Ia mengatakan, akibat dari praktek-praktek yang tak benar yang dilakukan secara massif di atas, jelas telah mengakibatkan ratusan kepala keluarga yang ada di tiga desa yang masuk dalam wilayah pembebasan lahan Bendungan Paselloreng tersebut mengalami kerugian bahkan mereka telah kehilangan sumber mata pencahariannya.

"Mereka semuanya petani, kasihan harus kehilangan hak atas tanahnya yang tidak lain sebagai sumber mata pencahariannya," tutur Kadir.

"‌Sehingga kami menilai, jika ini terus di lanjutkan maka sangat jelas potensi merugikan keuangan negara dan sudah pasti terjadi kesalahan dalam pembayaran uang ganti rugi alias terjadi salah bayar dalam pemberian uang ganti rugi atas lahan yang dibebaskan serta ratusan kepala Keluarga jelas akan kehilangan mata pencahariannya," Kadir menambahkan.

‌Secara kelembagaan, ACC Sulawesi meminta kepada panitia pengadaan untuk segera menunda pembayaran ganti rugi dan memverifikasi ulang data yuridis serta turut mengukur ulang seluruh lahan yang masuk dalam kawasan pembebasan lahan Bendungan Paselloreng tersebut.
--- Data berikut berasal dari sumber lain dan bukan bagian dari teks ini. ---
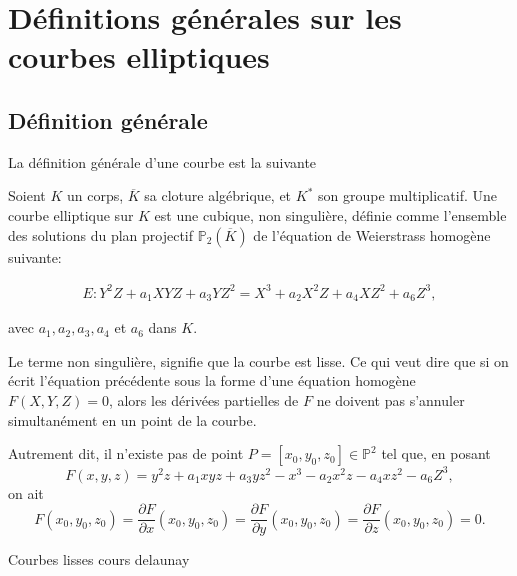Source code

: \chapter{Définitions générales sur les courbes elliptiques}

\section{Définition générale}

La définition générale d'une courbe est la suivante
\begin{definition}
    Soient $K$ un corps, $\overline{K}$ sa cloture algébrique, et $K^{*}$ son groupe
    multiplicatif. Une courbe elliptique sur $K$ est une cubique, non singulière,
    définie comme l'ensemble des solutions du plan projectif $\mathbb{P}_{2}(\overline{K})$ de
    l'équation de Weierstrass homogène suivante:

\begin{align}
\label{eq:geneEll}
E: Y^2Z+a_1XYZ+a_3YZ^2 = X^3 +a_2X^2Z+a_4XZ^2+a_6Z^3
,\end{align}

avec $a_1,a_2,a_3,a_4$ et $a_6$ dans $K$.
\end{definition}
Le terme non singulière, signifie que la courbe est lisse. Ce qui veut dire que si on écrit
l'équation précédente sous la forme d'une équation homogène $F(X,Y,Z)=0$, alors les dérivées
partielles de $F$ ne doivent pas s'annuler simultanément en un point de la courbe.

Autrement dit, il n'existe pas de point $P = \left[ x_0,y_0,z_0 \right] \in \mathbb{P}^2$ tel
que, en posant
\[
F(x,y,z) = y^2z+a_1xyz+a_3yz^2 - x^3-a_2x^2z-a_4xz^2-a_6Z^3
,\] 
on ait
\[
F(x_0,y_0,z_0)=\frac{\partial{F}}{\partial{x}}(x_0,y_0,z_0) =
\frac{\partial{F}}{\partial{y}}(x_0,y_0,z_0) =
\frac{\partial{F}}{\partial{z}}(x_0,y_0,z_0) = 0
.\] 

\begin{exemples}
    Courbes lisses cours delaunay
\end{exemples}



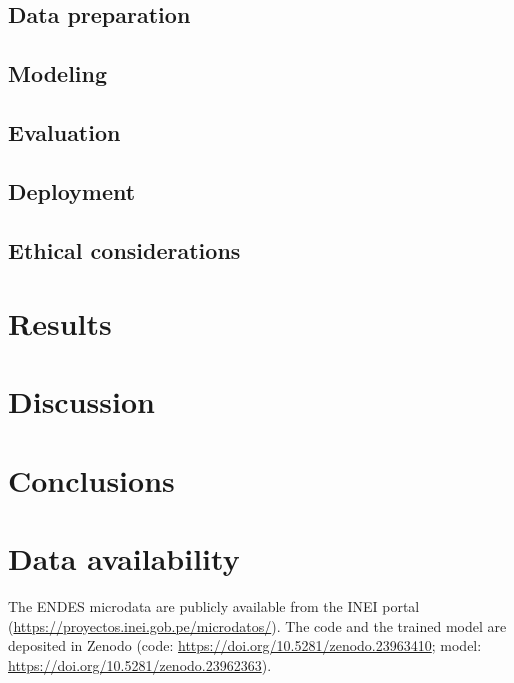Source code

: \documentclass[preprint,12pt]{elsarticle}   %
\begin{document}
\subsection{Data preparation}
\subsection{Modeling}
\subsection{Evaluation}
\subsection{Deployment}
\subsection{Ethical considerations}

\section{Results}

\section{Discussion}

\section{Conclusions}



\section*{Data availability}
The ENDES microdata are publicly available from the INEI portal (\url{https://proyectos.inei.gob.pe/microdatos/}).
The code and the trained model are deposited in Zenodo (code: \url{https://doi.org/10.5281/zenodo.23963410};
model: \url{https://doi.org/10.5281/zenodo.23962363}).
\end{document}
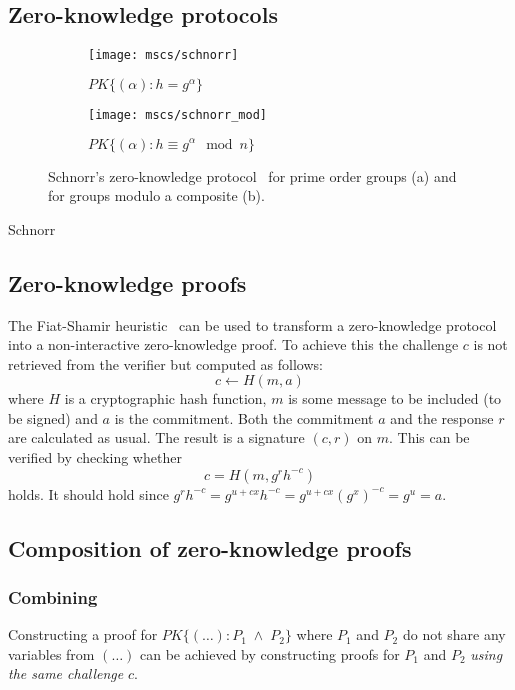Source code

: \subsection{Zero-knowledge protocols}

\begin{figure}
  \centering
  \begin{subfigure}[b]{0.45\textwidth}
    \texttt{[image: mscs/schnorr]}
    \caption{$PK\{(\alpha) : h = g^\alpha \}$}
    \label{msc:schnorr}
  \end{subfigure}
  \quad
  \begin{subfigure}[b]{0.45\textwidth}
    \texttt{[image: mscs/schnorr\_mod]}
    \caption{$PK\{(\alpha) : h \equiv g^\alpha \mod n \}$}
    \label{msc:schnorr_mod}
  \end{subfigure}
  \caption{Schnorr's zero-knowledge protocol~\cite{Schnorr1991} for prime order groups (a) and for groups modulo a composite (b).}
  \label{fig:schnorr}
\end{figure}

Schnorr

\subsection{Zero-knowledge proofs}

The Fiat-Shamir heuristic~\cite{FiatShamir1987} can be used to transform a zero-knowledge protocol into a non-interactive zero-knowledge proof. To achieve this the challenge $c$ is not retrieved from the verifier but computed as follows: $$c \leftarrow H(m,a)$$ where $H$ is a cryptographic hash function, $m$ is some message to be included (to be signed) and $a$ is the commitment. Both the commitment $a$ and the response $r$ are calculated as usual. The result is a signature $(c,r)$ on $m$. This can be verified by checking whether $$c = H(m, g^r h^{-c})$$ holds. It should hold since $g^r h^{-c} = g^{u + cx} h^{-c} = g^{u + cx} (g^x)^{-c} = g^u = a$.

\subsection{Composition of zero-knowledge proofs}

\subsubsection{Combining}

Constructing a proof for $PK\{(\dots) : P_1 \;\land\; P_2 \}$ where $P_1$ and $P_2$ do not share any variables from $(\dots)$ can be achieved by constructing proofs for $P_1$ and $P_2$ \emph{using the same challenge} $c$.

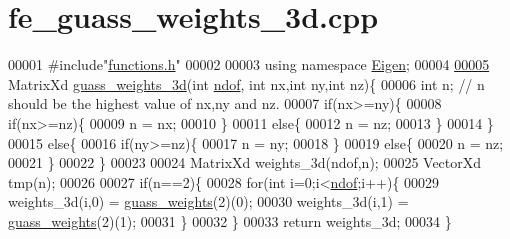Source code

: \hypertarget{fe__guass__weights__3d_8cpp_source}{}\section{fe\+\_\+guass\+\_\+weights\+\_\+3d.\+cpp}
\label{fe__guass__weights__3d_8cpp_source}

\begin{DoxyCode}
00001 \textcolor{preprocessor}{#include"\hyperlink{functions_8h}{functions.h}"}
00002 
00003 \textcolor{keyword}{using namespace }\hyperlink{namespace_eigen}{Eigen};
00004 
\hyperlink{fe__guass__weights__3d_8cpp_ad99b08ce65ae353e91486d7685c22024}{00005} MatrixXd \hyperlink{fe__guass__weights__3d_8cpp_ad99b08ce65ae353e91486d7685c22024}{guass\_weights\_3d}(\textcolor{keywordtype}{int} \hyperlink{_global_variables_8h_aa789fe4d8a13fd0990b630909430d5d0}{ndof}, \textcolor{keywordtype}{int} nx,\textcolor{keywordtype}{int} ny,\textcolor{keywordtype}{int} nz)\{
00006     \textcolor{keywordtype}{int} n; \textcolor{comment}{// n should be the highest value of nx,ny and nz.}
00007     \textcolor{keywordflow}{if}(nx>=ny)\{
00008         \textcolor{keywordflow}{if}(nx>=nz)\{
00009             n = nx;
00010         \}
00011         \textcolor{keywordflow}{else}\{
00012             n = nz;
00013         \}
00014     \}
00015     \textcolor{keywordflow}{else}\{
00016         \textcolor{keywordflow}{if}(ny>=nz)\{
00017             n = ny;
00018         \}
00019         \textcolor{keywordflow}{else}\{
00020         n = nz;
00021         \}
00022     \}
00023 
00024     MatrixXd weights\_3d(ndof,n);
00025     VectorXd tmp(n);
00026 
00027     \textcolor{keywordflow}{if}(n==2)\{
00028         \textcolor{keywordflow}{for}(\textcolor{keywordtype}{int} i=0;i<\hyperlink{_global_variables_8h_aa789fe4d8a13fd0990b630909430d5d0}{ndof};i++)\{
00029             weights\_3d(i,0) = \hyperlink{functions_8h_a84dcc9575e861bdb2872c10ba6238ee4}{guass\_weights}(2)(0);
00030             weights\_3d(i,1) = \hyperlink{functions_8h_a84dcc9575e861bdb2872c10ba6238ee4}{guass\_weights}(2)(1);
00031         \}
00032     \}
00033     \textcolor{keywordflow}{return} weights\_3d;
00034 \}
\end{DoxyCode}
‌"Kami juga mendesak aparat penegak hukum untuk turun menyelidiki, memanggil dan memeriksa semua pihak atas dugaan korupsi yag terjadi dalam kegiatan pembebasan lahan Bendungan Paselloreng," Kadir menandaskan.

Diketahui Bendungan Passelloreng merupakan salah satu proyek Strategis Nasional (Stranas) yang diresmikan oleh Presiden Joko Widodo pada September 2021.

Proyek tersebut melingkupi dua kecamatan yakni kecamatan Gilireng dan Kecamatan Maniangpajo. Dari dua kecamatan tersebut terdiri tiga desa yakni Desa Paselloreng, Desa Arajang Kecamatan Gilireng serta Desa Minanga Tellue Kecamatan Maningpajo.

‌Adapun konstruksi bendungan yang dibangun sejak tahun 2015 itu, bertujuan akan meningkatkan luasan irigasi premium untuk mengairi areal persawahan seluas 8.510 hektar (ha).

Konstruksi bendungan dikerjakan oleh PT Wijaya Karya–PT Bumi Karsa lewat skema Kerja Sama Operasi (KSO) mulai Juni 2015 dan rampung 100 persen pada akhir 2019. Biaya pembangunannya bersumber dari APBN sebesar Rp 793 miliar melalui skema tahun jamak 2015-2019.

Luas genangan Bendungan Paselloreng 1.892,47 ha dengan kapasitas tampung 138 juta m3 atau 10 kali lebih besar dibandingkan Bendungan Raknamo yang diresmikan Presiden Jokowi awal 2018 lalu sebesar 13,5 juta m3. Waduk ini juga lima kali lebih besar dari Bendungan Kuningan di Jawa Barat yang berkapasitas 25 juta m3.